Source data

******************************

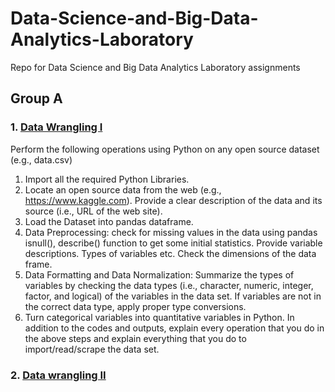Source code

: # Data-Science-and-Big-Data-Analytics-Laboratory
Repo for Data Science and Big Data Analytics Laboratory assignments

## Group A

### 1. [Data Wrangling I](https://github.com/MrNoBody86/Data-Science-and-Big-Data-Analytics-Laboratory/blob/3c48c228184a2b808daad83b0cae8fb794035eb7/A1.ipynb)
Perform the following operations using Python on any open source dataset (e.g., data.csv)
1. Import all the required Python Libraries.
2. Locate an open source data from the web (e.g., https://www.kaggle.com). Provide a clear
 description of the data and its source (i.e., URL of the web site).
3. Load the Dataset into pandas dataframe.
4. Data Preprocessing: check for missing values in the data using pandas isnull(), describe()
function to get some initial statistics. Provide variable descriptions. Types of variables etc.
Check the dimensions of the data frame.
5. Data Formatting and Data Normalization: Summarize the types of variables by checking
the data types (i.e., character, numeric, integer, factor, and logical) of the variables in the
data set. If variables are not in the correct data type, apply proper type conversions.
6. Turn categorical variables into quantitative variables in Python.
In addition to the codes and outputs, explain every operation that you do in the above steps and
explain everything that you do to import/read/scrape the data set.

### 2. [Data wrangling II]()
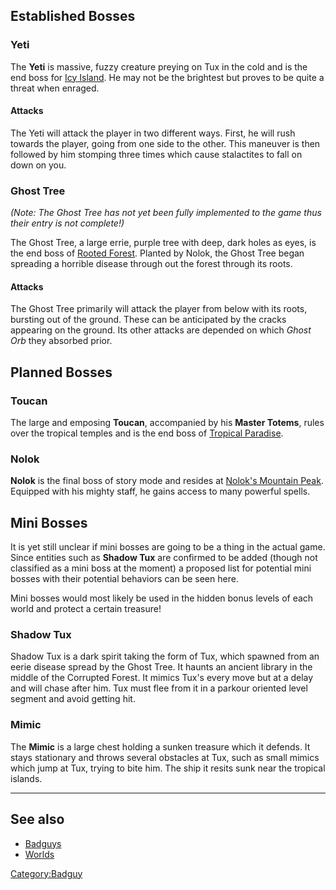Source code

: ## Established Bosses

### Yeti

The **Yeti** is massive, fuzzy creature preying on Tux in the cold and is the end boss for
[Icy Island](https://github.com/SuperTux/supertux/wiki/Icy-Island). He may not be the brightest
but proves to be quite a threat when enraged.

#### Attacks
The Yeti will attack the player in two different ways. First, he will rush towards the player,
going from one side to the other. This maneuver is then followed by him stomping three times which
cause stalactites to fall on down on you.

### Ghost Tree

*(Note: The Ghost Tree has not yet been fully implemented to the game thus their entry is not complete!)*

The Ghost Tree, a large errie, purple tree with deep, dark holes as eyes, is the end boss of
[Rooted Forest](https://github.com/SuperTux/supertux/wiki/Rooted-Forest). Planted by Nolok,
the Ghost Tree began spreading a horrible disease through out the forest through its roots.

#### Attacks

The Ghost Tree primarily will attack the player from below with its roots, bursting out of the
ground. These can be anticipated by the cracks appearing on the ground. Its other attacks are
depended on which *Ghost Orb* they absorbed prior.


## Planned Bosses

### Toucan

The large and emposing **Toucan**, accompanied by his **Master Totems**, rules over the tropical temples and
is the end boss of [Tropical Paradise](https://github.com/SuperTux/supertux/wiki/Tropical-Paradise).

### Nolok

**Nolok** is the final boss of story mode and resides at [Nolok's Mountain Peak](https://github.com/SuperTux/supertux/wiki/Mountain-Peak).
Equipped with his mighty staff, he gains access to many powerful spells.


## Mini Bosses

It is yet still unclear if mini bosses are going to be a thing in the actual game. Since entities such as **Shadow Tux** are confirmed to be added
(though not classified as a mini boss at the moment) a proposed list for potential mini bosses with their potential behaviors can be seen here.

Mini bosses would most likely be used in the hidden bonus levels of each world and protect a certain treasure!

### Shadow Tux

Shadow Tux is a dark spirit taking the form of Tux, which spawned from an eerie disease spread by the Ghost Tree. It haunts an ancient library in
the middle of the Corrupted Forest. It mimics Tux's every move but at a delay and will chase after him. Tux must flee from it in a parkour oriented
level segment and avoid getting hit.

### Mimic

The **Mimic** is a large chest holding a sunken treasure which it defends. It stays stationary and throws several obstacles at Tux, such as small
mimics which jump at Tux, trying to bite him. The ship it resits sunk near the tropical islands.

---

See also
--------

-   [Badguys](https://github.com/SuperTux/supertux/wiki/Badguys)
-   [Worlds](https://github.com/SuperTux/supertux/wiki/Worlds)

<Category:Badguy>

******************************

- **What you should do**
Write every entry out again exactly, dropping the pictures.

- **Solution to this exercise**
Source code

: # Data-Science-and-Big-Data-Analytics-Laboratory
Repo for Data Science and Big Data Analytics Laboratory assignments

## Group A

### 1. [Data Wrangling I](https://github.com/MrNoBody86/Data-Science-and-Big-Data-Analytics-Laboratory/blob/3c48c228184a2b808daad83b0cae8fb794035eb7/A1.ipynb)
Perform the following operations using Python on any open source dataset (e.g., data.csv)
1. Import all the required Python Libraries.
2. Locate an open source data from the web (e.g., https://www.kaggle.com). Provide a clear
 description of the data and its source (i.e., URL of the web site).
3. Load the Dataset into pandas dataframe.
4. Data Preprocessing: check for missing values in the data using pandas isnull(), describe()
function to get some initial statistics. Provide variable descriptions. Types of variables etc.
Check the dimensions of the data frame.
5. Data Formatting and Data Normalization: Summarize the types of variables by checking
the data types (i.e., character, numeric, integer, factor, and logical) of the variables in the
data set. If variables are not in the correct data type, apply proper type conversions.
6. Turn categorical variables into quantitative variables in Python.
In addition to the codes and outputs, explain every operation that you do in the above steps and
explain everything that you do to import/read/scrape the data set.

### 2. [Data wrangling II]()
Source code

: ## Established Bosses

### Yeti

The **Yeti** is massive, fuzzy creature preying on Tux in the cold and is the end boss for
[Icy Island](https://github.com/SuperTux/supertux/wiki/Icy-Island). He may not be the brightest
but proves to be quite a threat when enraged.

#### Attacks
The Yeti will attack the player in two different ways. First, he will rush towards the player,
going from one side to the other. This maneuver is then followed by him stomping three times which
cause stalactites to fall on down on you.

### Ghost Tree

*(Note: The Ghost Tree has not yet been fully implemented to the game thus their entry is not complete!)*

The Ghost Tree, a large errie, purple tree with deep, dark holes as eyes, is the end boss of
[Rooted Forest](https://github.com/SuperTux/supertux/wiki/Rooted-Forest). Planted by Nolok,
the Ghost Tree began spreading a horrible disease through out the forest through its roots.

#### Attacks

The Ghost Tree primarily will attack the player from below with its roots, bursting out of the
ground. These can be anticipated by the cracks appearing on the ground. Its other attacks are
depended on which *Ghost Orb* they absorbed prior.


## Planned Bosses

### Toucan

The large and emposing **Toucan**, accompanied by his **Master Totems**, rules over the tropical temples and
is the end boss of [Tropical Paradise](https://github.com/SuperTux/supertux/wiki/Tropical-Paradise).

### Nolok

**Nolok** is the final boss of story mode and resides at [Nolok's Mountain Peak](https://github.com/SuperTux/supertux/wiki/Mountain-Peak).
Equipped with his mighty staff, he gains access to many powerful spells.


## Mini Bosses

It is yet still unclear if mini bosses are going to be a thing in the actual game. Since entities such as **Shadow Tux** are confirmed to be added
(though not classified as a mini boss at the moment) a proposed list for potential mini bosses with their potential behaviors can be seen here.

Mini bosses would most likely be used in the hidden bonus levels of each world and protect a certain treasure!

### Shadow Tux

Shadow Tux is a dark spirit taking the form of Tux, which spawned from an eerie disease spread by the Ghost Tree. It haunts an ancient library in
the middle of the Corrupted Forest. It mimics Tux's every move but at a delay and will chase after him. Tux must flee from it in a parkour oriented
level segment and avoid getting hit.

### Mimic

The **Mimic** is a large chest holding a sunken treasure which it defends. It stays stationary and throws several obstacles at Tux, such as small
mimics which jump at Tux, trying to bite him. The ship it resits sunk near the tropical islands.

---

See also
--------

-   [Badguys](https://github.com/SuperTux/supertux/wiki/Badguys)
-   [Worlds](https://github.com/SuperTux/supertux/wiki/Worlds)

<Category:Badguy>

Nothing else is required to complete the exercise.